Microsoft charging for Windows 10 updates is a necessary evil – but will it get people to upgrade?

Microsoft has announced that from October 14, 2025, it will no longer support Windows 10 – and if you wish to continue to use the operating system, you’ll have to pay for security updates.

While the idea of paying to update Windows 10 is concerning a lot of people, sadly it’s a bit of an inevitability. By the time Windows 10 reaches that ‘end of life’ date, the operating system will be 10 years old.

By this point, it’s likely that Microsoft will have released Windows 12, while still also supporting Windows 11. The idea that even a company as big as Microsoft could offer full support for three different operating systems is rather fanciful.

In fact, as much as I hate to admit it, I think this will actually be for the best. I’d much rather Microsoft focused on supporting its current OS by releasing security updates, bug fixes and new features, rather than spreading itself too thinly with legacy support.

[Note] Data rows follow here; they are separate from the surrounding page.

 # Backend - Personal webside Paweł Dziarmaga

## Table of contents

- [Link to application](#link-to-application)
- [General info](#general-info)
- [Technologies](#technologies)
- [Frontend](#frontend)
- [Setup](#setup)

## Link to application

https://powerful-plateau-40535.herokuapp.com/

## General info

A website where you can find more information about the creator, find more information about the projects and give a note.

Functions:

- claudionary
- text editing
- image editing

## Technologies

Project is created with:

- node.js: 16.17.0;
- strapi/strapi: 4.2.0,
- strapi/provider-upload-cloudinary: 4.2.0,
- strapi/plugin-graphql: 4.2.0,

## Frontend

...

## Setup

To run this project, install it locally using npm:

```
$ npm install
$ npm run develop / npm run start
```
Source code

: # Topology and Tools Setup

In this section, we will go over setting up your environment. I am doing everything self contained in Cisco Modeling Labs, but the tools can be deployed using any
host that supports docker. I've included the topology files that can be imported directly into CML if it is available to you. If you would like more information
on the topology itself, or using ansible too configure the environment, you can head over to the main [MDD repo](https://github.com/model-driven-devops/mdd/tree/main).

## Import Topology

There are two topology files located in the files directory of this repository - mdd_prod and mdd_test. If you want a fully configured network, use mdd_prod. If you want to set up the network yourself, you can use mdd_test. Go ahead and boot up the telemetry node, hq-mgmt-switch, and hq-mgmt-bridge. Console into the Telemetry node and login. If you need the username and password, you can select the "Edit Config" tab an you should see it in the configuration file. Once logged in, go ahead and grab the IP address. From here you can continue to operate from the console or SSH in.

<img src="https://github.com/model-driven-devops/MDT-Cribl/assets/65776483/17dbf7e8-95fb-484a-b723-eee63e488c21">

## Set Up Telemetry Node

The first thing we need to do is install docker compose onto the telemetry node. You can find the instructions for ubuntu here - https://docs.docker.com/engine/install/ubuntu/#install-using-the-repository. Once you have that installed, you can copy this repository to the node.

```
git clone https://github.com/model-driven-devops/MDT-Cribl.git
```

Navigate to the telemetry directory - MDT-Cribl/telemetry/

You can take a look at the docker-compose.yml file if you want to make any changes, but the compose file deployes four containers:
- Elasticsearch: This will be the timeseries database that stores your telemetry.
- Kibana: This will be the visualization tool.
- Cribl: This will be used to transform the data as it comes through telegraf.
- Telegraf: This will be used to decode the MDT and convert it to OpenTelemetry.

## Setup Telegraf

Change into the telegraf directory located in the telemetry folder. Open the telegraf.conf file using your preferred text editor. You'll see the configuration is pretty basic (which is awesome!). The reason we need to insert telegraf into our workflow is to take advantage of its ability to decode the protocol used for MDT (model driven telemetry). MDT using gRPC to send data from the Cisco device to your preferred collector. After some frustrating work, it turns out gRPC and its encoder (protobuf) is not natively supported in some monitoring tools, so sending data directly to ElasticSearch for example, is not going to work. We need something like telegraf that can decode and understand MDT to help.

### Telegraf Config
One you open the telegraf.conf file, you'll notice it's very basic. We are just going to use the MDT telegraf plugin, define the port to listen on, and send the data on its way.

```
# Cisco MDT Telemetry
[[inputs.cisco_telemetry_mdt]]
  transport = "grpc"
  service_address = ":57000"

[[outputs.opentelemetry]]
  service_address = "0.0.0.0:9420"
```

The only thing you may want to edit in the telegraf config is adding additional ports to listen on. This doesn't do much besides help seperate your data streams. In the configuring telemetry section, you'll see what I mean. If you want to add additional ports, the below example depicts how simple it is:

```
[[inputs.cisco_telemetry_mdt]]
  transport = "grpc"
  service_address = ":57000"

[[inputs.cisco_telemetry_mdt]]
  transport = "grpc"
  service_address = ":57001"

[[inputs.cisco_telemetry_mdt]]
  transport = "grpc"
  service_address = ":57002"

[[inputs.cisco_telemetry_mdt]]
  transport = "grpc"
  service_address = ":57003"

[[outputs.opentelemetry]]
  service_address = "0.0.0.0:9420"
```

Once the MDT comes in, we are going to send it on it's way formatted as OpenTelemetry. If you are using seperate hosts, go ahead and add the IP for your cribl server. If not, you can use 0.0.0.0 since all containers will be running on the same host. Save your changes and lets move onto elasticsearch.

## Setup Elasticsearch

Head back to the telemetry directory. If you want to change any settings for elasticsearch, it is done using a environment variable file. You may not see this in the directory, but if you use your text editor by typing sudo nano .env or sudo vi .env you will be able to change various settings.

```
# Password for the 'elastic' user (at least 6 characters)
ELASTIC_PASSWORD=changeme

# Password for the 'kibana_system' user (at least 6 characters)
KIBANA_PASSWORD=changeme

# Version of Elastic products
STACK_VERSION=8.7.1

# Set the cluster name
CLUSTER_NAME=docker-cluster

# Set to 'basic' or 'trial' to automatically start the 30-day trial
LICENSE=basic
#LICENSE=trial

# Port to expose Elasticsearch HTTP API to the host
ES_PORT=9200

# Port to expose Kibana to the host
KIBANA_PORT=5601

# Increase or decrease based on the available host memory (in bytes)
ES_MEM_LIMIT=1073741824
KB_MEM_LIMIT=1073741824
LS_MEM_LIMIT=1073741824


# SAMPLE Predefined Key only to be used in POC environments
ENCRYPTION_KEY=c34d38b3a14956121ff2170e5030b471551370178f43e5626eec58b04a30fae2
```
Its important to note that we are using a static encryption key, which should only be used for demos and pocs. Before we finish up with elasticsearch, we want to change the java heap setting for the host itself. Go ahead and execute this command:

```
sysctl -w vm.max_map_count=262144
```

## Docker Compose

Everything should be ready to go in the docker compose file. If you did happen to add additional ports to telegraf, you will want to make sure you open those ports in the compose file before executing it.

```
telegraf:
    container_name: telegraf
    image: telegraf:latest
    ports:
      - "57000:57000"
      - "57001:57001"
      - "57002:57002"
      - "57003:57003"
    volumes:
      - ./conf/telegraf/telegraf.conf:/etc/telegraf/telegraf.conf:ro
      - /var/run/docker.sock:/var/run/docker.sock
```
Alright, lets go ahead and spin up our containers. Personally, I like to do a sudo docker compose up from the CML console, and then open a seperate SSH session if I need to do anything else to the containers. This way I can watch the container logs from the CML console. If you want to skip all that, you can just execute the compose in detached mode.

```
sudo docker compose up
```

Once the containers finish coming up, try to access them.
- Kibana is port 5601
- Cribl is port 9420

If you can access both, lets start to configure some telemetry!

Sure, it would be nice to still get those Windows 10 updates for free, but I guess this is a way for Microsoft to justify keeping a small team for releasing essential security fixes for people who want to stay on the platform.

The choice is yours

This move, which was announced in a blog post (and reported by MSPowerUser), leaves Windows 10 users with a choice.

Firstly, they can upgrade to Windows 11. This is likely Microsoft’s desired outcome, as the company has been trying to encourage people to switch to the newer OS for years now, and despite various schemes, such as offering the upgrade for free, and littering users’ desktops with pop-ups suggesting they switch, many Windows 10 users remain reluctant to do so.

The threat of having to pay for updates could be enough to make them change over. While I don’t love that idea, Windows 11 is a decent OS with some useful features that people sticking with Windows 10 are missing out on. If you do upgrade, you get those new features, as well as free updates until Windows 11’s end of life, which won’t be for a while yet.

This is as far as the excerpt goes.